* **Exercise aim**: Your task is to copy each line of the listing that contains the word "section".

○ ○ ○ ○ ○ ○ ○

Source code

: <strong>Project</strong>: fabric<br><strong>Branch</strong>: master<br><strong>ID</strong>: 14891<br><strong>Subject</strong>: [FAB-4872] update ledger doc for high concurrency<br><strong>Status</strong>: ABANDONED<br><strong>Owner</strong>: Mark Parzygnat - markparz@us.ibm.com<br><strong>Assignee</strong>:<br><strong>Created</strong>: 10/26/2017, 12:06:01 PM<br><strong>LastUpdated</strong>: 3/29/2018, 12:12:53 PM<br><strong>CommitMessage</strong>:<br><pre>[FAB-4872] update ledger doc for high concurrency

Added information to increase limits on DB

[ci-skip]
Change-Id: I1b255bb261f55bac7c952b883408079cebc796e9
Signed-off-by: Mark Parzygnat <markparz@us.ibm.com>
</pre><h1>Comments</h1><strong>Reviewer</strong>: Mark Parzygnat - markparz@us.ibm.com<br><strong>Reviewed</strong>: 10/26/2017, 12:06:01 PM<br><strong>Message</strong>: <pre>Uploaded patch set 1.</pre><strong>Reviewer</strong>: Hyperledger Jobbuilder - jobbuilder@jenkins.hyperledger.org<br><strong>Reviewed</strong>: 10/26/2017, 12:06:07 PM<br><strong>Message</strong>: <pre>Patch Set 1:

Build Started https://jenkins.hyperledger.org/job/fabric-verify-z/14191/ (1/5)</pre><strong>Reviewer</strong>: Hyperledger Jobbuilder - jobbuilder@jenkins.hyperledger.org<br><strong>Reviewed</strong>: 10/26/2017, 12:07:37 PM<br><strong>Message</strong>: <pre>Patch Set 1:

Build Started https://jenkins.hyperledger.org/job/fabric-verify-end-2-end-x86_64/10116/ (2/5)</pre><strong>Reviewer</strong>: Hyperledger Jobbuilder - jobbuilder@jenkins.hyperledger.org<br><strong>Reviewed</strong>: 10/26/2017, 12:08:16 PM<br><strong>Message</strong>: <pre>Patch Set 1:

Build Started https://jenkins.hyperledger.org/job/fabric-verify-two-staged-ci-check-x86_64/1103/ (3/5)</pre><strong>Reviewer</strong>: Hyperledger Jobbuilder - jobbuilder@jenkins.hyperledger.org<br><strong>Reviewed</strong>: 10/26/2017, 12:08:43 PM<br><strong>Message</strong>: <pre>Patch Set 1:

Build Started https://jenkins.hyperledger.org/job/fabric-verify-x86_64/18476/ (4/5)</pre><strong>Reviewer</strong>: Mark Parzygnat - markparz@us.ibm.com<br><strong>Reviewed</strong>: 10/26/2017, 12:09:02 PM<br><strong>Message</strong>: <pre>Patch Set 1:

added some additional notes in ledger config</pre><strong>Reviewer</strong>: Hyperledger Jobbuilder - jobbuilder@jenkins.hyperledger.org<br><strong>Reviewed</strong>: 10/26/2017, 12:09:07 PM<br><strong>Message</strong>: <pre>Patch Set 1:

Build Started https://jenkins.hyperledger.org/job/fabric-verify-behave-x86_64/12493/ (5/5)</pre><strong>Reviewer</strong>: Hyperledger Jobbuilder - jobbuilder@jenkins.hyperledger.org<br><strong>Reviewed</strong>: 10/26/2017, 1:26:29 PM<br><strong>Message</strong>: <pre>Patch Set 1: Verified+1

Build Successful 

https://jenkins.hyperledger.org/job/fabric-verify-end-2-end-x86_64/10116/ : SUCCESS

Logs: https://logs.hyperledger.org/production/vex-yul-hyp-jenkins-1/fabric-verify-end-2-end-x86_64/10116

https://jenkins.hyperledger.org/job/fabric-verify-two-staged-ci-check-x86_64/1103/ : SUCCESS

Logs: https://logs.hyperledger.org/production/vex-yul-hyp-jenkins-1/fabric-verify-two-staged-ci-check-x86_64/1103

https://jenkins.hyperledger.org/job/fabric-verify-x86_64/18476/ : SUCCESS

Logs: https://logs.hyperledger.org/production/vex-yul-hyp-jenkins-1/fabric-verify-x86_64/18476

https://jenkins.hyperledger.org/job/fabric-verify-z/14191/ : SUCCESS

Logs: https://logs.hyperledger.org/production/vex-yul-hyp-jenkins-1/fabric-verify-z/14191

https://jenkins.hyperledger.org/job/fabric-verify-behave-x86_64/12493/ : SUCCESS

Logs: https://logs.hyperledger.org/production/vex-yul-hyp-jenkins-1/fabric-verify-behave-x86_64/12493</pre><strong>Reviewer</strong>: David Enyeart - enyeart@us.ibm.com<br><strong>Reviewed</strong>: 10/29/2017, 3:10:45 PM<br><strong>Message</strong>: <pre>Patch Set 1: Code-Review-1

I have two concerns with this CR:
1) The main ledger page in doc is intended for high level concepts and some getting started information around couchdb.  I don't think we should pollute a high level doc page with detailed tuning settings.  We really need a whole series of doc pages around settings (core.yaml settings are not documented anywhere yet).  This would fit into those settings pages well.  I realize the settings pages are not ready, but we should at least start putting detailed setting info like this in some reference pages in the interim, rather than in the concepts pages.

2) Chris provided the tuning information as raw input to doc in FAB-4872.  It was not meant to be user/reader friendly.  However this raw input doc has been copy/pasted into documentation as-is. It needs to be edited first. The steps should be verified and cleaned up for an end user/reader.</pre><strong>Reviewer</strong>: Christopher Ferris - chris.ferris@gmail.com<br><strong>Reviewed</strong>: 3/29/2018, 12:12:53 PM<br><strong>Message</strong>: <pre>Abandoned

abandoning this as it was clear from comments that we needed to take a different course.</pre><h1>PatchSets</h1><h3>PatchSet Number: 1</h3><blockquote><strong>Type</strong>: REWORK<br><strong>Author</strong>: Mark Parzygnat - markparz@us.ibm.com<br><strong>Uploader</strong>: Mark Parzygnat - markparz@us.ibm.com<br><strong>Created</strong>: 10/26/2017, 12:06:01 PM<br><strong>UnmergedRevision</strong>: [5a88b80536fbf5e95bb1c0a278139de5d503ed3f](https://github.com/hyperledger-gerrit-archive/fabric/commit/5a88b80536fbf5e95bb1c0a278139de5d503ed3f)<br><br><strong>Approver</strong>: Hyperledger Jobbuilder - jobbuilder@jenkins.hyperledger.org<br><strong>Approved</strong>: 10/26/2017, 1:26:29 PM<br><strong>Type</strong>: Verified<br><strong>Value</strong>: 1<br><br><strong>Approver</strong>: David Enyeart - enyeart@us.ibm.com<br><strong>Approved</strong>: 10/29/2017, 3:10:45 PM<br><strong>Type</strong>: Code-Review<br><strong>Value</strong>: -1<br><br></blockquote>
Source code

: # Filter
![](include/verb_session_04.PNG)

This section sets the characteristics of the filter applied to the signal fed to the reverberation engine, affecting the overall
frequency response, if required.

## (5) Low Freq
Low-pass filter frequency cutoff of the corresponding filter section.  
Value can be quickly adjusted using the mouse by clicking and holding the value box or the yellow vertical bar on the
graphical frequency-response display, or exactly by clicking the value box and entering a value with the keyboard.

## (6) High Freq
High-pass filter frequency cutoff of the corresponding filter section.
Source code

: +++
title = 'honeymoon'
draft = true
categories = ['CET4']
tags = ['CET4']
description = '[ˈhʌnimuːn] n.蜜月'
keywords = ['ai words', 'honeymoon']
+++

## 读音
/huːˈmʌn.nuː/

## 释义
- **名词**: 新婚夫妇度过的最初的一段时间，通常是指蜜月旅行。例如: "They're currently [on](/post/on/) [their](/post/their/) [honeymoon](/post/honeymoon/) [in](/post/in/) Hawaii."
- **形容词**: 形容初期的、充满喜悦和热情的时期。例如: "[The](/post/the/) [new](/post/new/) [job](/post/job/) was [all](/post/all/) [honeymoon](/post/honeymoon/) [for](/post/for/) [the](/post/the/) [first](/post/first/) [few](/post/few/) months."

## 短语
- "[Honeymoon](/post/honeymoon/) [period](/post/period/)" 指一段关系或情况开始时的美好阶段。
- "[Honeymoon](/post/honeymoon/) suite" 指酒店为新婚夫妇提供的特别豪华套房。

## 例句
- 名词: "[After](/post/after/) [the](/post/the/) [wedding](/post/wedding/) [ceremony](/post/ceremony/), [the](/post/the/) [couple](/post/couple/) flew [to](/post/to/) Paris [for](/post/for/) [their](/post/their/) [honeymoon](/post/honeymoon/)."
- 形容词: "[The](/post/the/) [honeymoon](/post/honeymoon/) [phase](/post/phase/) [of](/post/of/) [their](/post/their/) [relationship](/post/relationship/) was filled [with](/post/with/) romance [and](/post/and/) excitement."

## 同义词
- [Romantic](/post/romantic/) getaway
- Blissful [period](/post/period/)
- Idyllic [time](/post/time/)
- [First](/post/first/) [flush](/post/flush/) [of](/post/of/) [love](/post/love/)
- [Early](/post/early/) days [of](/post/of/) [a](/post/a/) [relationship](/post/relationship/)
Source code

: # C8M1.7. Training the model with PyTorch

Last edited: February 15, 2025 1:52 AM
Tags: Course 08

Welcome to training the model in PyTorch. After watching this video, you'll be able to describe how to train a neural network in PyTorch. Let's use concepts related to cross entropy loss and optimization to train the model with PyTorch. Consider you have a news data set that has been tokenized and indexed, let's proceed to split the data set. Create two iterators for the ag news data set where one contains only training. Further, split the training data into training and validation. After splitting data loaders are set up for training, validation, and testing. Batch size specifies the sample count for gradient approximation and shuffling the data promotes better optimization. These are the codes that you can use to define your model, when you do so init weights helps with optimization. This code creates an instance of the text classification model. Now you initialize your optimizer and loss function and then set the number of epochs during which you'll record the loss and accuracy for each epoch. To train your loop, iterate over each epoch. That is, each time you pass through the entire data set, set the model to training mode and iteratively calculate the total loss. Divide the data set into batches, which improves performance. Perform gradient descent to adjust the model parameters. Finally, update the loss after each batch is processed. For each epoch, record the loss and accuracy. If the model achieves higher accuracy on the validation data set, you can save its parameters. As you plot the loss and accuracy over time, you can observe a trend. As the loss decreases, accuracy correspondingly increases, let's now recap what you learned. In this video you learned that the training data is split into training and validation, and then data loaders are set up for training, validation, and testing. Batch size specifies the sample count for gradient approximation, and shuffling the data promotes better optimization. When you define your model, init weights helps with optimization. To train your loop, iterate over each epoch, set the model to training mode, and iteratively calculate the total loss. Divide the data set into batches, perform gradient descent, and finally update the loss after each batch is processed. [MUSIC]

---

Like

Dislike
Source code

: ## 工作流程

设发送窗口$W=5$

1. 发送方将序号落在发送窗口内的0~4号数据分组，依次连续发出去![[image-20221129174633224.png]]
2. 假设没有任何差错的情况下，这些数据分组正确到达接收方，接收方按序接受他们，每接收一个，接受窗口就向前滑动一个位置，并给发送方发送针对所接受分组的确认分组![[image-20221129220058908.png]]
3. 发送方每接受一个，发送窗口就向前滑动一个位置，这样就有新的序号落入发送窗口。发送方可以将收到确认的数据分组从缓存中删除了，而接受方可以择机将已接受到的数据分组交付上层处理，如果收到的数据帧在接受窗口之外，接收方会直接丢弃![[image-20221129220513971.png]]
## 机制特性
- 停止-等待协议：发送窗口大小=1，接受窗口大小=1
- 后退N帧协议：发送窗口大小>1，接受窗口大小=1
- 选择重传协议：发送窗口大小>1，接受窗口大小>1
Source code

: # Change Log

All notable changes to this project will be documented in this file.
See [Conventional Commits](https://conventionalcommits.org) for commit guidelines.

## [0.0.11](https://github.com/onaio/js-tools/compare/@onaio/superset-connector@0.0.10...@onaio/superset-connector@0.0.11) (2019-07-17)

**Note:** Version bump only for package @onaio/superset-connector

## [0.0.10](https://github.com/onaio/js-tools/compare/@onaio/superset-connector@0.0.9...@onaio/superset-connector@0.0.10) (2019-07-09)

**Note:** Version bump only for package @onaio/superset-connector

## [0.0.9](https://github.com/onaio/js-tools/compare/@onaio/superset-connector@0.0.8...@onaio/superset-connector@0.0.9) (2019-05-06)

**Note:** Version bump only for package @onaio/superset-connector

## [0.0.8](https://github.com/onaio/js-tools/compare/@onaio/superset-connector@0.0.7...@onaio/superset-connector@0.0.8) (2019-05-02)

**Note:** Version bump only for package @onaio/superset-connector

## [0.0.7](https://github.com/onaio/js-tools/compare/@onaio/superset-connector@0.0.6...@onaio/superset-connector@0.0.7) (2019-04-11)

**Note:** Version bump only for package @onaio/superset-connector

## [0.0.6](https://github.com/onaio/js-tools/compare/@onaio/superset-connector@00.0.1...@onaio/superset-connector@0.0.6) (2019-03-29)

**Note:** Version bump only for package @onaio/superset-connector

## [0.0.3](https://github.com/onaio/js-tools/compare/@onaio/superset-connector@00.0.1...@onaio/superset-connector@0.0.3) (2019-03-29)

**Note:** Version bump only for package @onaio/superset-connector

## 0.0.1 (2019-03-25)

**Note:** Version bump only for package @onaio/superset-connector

○ ○ ○ ○ ○ ○ ○

* **The completed task**:
This section sets the characteristics of the filter applied to the signal fed to the reverberation engine, affecting the overall
Low-pass filter frequency cutoff of the corresponding filter section.  
High-pass filter frequency cutoff of the corresponding filter section.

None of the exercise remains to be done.